Le RH, le chef de projet et le scrummaster

Je reviens sur ce sujet très récurrent de la transition vers Scrum/XP qu’est le bouleversement des rôles et des responsabilités. Au détour de l’une de mes récentes missions deux chefs de projet ont annoncés qu’ils donneraient prochainement leurs démissions si l’on poursuivait dans cette voie (Scrum/XP). Il faut dire que pour lutter contre les habitudes j’ai tendance à vouloir “déséquilibrer la routine”.

En effet le “chef de projet” est mis à mal par l’organisation agile. A des gens a qui on n’a pas cessé de demander d’être (un peu) bon sur 3 domaines à la fois : en management, sur les aspects fonctionnels, et sur les aspects techniques, on demande soudain de choisir entre l’un des 3 domaines (management, soit le scrummaster, aspect fonctionnel soit le product owner, aspect technique soit l’un des membres de l’équipe). Drame.

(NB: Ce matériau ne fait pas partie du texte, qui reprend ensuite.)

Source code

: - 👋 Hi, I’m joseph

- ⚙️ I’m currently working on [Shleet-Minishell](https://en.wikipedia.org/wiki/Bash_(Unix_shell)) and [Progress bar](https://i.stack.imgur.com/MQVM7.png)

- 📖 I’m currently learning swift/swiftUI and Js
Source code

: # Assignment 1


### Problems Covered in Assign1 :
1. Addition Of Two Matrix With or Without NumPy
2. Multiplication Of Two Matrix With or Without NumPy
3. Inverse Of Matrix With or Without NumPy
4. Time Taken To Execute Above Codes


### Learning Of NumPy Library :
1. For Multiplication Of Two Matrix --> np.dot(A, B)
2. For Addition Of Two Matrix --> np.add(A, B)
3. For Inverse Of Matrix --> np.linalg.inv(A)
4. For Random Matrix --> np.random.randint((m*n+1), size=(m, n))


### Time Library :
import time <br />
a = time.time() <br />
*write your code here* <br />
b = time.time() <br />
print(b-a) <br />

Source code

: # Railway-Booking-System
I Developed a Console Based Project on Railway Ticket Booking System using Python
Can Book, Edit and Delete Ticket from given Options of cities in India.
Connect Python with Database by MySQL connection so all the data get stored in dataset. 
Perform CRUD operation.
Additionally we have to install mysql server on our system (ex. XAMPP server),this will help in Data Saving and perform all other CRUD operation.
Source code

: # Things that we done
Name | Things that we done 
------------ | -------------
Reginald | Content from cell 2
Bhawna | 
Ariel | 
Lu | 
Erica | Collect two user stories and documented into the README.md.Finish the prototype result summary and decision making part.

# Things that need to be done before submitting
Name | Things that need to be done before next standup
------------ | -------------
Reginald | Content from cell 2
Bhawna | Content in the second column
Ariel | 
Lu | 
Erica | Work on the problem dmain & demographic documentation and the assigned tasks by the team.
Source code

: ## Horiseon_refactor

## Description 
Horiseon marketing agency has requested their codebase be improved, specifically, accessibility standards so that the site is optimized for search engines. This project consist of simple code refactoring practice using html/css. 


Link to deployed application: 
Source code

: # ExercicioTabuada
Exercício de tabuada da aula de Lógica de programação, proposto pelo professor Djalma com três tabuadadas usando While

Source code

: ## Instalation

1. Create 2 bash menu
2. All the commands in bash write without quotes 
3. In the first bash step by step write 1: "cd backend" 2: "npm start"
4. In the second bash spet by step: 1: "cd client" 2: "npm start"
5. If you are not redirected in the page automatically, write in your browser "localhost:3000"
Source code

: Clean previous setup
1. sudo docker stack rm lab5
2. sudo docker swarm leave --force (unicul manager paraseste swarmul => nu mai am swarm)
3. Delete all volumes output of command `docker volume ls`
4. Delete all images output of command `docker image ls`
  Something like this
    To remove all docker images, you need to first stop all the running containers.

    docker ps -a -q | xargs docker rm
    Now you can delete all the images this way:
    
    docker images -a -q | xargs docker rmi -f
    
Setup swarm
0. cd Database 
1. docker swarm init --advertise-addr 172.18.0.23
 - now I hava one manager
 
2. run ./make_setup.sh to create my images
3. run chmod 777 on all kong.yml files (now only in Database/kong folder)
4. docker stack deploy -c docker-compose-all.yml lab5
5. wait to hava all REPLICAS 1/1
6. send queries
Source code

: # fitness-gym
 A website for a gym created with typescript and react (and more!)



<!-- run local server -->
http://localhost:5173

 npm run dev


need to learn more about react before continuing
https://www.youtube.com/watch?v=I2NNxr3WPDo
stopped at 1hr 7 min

Il faut comprendre que le fait d’être “chef de projet” est souvent un cheminement de longue haleine. Beaucoup de chefs de projet sont des gens avec pas mal d’ancienneté qu’il a fallu récompenser. Et délivrer le statut de chef de projet est aussi une façon de mieux rémunérer certaines personnes. Une abhérration qui fait que certaines personnes qui raffolent de la technique sont devenus bon gré mal gré chef de projet pour enfin pouvoir franchir des échelons (c-a-d augmenter son salaire). Le mieux aurait été d’avoir un cursus technique digne de ce nom (j’y reviens).

Petite parenthèse : c’est normal de vouloir être récompensé, c’est normal de vouloir gagner plus d’argent.

Et donc le drame agile c’est que l’on va dire à ces personnes : soit tu actes définitivement que tu souhaites manager et tu deviens scrummaster (mais fini le code, les estimations, etc.), soit tu valides que la technique est ton dada et tu réintègres l’équipe. Aïe. Là tout le monde râle. L’ex chef de projet qui a l’impression de “rentrer dans le rang” (et comment va-t-il négocier son salaire, ses augmentations, son rang ! etc.) et l’équipe : pourquoi lui serait-il plus payé que nous ? Le troisième cas de figure : le “chef de projet” devient product owner est plus rare car le rôle de product owner est souvent attribué (bonnes ou mauvaises raisons) a des gens hiérarchiquement plus gradé que le “chef de projet”.

Si le “chef de projet” souhaitait s’orienter vers le fonctionnel et qu’il devient product owner, les choses se déroulent généralement bien.

Si le “chef de projet” souhaitait s’orienter vers le management et qu’il devient scrummaster, les choses se déroulent généralement bien.

Dans tous les autres cas des tensions et des difficultés apparaissent.

Pour palier à ces difficultés l’une des principales solutions que je préconise : acter de la réelle existence d’une carrière technique senior bien rémunérée au sein de la société. Cette voie manque cruellement dans les entreprises françaises. On doit pouvoir faire partie d’une équipe tout en se prévalant d’un échelon de carrière élévé et technique, et donc bien rémunéré. Les gens intéressés par la technique doivent pouvoir faire une vraie carrière dans cette branche. Ne pas hésiter au niveau RH (et donc concernant la rémunération) de mettre en avant des profils senior, expert, technical lead, etc. qui permette un avancement “de profil” (avec salaire en adéquation) et pas nécessairement un avancement hiérarchique.

Car quoi qu’il en soit nos hiérarchies sont assez plâtes et si vous souhaitez progresser encore après avoir été “chef de projet” quelles sont les solutions qui s’offrent à vous ? Disons pour les SSII : Directeur de projets, puis directeur d’agences, etc. Ou pour les éditeurs : Directeur technique, puis.. Beaucoup de candidats, peu de postes. Pas de secret là dessus soit vous êtes la bonne personne, soit il faudra changer de boite pour gravir les échelons plus vite, ou gravir les échelons tout simplement.  Agile ne parle pas de cela, car il n’a rien de plus à promettre à ce sujet (si ce n’est un véritable épanouissement au sein d’une équipe, ou d’un groupe de personnes, ce n’est pas rien finalement).

Les RH m’ont confirmés que effectivement un chef de projet pouvait démissionner et se pourvoir aux prud’hommes pour gagner, car le fait de changer ainsi sa “feuille de route” était une raison valable de rupture de contrat.

Rassurez vous aucun des chefs de projet n’a démissionné et ils apprécient les nouvelles conditions de travail.